I need to learn how to be perfectly peaceful at all times even if people are attacking your character and intentions. It’s hard though. Oh so very hard.
Recently, I have become more and more calm in the way I handle things in life. For example, if someone dangerously cuts me off while driving, my emotional state isn’t affected at all. I just take as it is and realize there is nothing I could do. I could only make the situation worse by being angry.
However, going home and dealing with family just brings back so many years of experiences that it’s like a flood in my mind. I seem to return back to my self that would yell and act very rudely when threatened. The ideal thing to do would be to calmly and assertively say, “I don’t accept your behavior” and move on. In some situations, it is better to just look at the person and ignore the person all together without any reaction.
Some of the comments I get are extremely strong. My dad is the worst. You’d be surprised what comes out of his mouth sometimes. It’s hard not to say something. It’s kinda like when those professional athletes get into a fight after some initial words are exchanged.
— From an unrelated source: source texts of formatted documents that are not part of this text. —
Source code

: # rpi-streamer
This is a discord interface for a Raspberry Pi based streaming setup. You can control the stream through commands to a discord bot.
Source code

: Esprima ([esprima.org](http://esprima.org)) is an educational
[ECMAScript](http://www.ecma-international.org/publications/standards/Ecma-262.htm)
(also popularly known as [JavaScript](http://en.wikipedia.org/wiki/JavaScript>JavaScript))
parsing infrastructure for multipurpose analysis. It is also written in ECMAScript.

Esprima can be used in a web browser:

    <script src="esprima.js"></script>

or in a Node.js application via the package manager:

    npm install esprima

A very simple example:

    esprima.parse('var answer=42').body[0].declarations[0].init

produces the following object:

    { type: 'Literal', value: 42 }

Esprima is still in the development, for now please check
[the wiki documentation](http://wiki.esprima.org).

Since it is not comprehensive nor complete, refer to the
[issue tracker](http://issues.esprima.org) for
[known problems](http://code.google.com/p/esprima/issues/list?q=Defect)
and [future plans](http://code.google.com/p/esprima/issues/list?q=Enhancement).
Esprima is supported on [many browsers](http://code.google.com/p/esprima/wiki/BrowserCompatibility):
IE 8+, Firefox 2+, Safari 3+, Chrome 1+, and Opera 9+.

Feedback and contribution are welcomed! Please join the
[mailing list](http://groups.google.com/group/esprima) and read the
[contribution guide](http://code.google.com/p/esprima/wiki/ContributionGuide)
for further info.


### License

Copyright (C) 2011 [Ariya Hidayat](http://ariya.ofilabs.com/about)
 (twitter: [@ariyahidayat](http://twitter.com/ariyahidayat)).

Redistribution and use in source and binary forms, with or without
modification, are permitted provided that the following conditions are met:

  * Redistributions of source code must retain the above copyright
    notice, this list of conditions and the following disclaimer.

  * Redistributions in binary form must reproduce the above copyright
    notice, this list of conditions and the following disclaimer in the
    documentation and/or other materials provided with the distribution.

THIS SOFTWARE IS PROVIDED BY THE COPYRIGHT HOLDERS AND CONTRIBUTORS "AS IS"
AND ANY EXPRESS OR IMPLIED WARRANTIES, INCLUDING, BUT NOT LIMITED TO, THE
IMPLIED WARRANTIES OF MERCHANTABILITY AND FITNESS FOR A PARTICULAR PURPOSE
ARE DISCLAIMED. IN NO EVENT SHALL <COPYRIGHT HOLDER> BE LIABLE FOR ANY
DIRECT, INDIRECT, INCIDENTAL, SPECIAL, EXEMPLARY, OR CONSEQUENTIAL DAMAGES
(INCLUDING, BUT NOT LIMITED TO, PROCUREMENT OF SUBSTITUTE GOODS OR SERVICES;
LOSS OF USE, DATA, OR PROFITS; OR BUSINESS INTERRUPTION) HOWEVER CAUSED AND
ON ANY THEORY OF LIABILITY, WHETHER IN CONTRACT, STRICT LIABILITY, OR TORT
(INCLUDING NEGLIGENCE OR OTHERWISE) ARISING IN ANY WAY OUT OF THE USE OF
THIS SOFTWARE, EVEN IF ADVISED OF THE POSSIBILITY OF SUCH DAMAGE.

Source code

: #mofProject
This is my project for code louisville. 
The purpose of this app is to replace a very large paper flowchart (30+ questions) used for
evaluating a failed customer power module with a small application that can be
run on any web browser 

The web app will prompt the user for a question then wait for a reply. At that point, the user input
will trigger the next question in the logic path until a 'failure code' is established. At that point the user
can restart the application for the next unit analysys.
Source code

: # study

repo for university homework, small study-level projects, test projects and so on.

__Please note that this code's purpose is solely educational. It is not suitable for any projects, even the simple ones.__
It’s important to keep in mind that you can’t be weak. That usually will cause you to get picked on even more. You have to stand your ground firmly and be ready to back it up. Many young children get picked on by bullies because they don’t resist at all. The bullies will keep picking on them because they love the easy targets. The bullies usually don’t target people who are mentally strong despite being physically weak. It’s just too much of a hassle when there are easier prey to feed their insecurity.
The point is you have to stand your ground, but you don’t have to do it in a way that upsets you. You must not have your self dependent on external factors like how other people think of you. You must have a core confidence of who you are and what you are about. This means that when people put you down, you must naturally communicate that you are not reactive to their threats and you mean business. Ironically, they will actually respect you for it and treat you much better.
The worst thing you can do against a trouble maker is to react because that is exactly what they wanted. It means that the trouble maker has the ability to inflict emotional change on you. That is power.
To wrap this up, I need to condition my mind to react in a calm fashion. I need to clearly state to the offender that his or her actions are completely uncalled for without any emotional reaction. If their actions don’t affect me, but yet still bother me, I shouldn’t react at all. You should only be responsible for yourself unless you are personally asked for help.
Thanks for reading,
Carl Zetterlund
P.S. My Dad and Sister cause the most distress. My dad will accuse me of the most ridiculous things. He just jumps to conclusions on my intentions. He’s a very stressed out and negative person, which he won’t admit. My sister was here for a couple of weeks and most of her actions do not directly affect me. However, she is an incredibly lazy person and acts pretty dumb sometimes. Sometimes, I can just look at her and feel a sense of disgust. It’s bad, and I really need to cut it out.
P.S.S My Mom can get on my nerves too, but I won’t go into that. If she caught me sharing this, she’d probably kill me. Hey, I don’t care. I love my family and that’s all that really matters.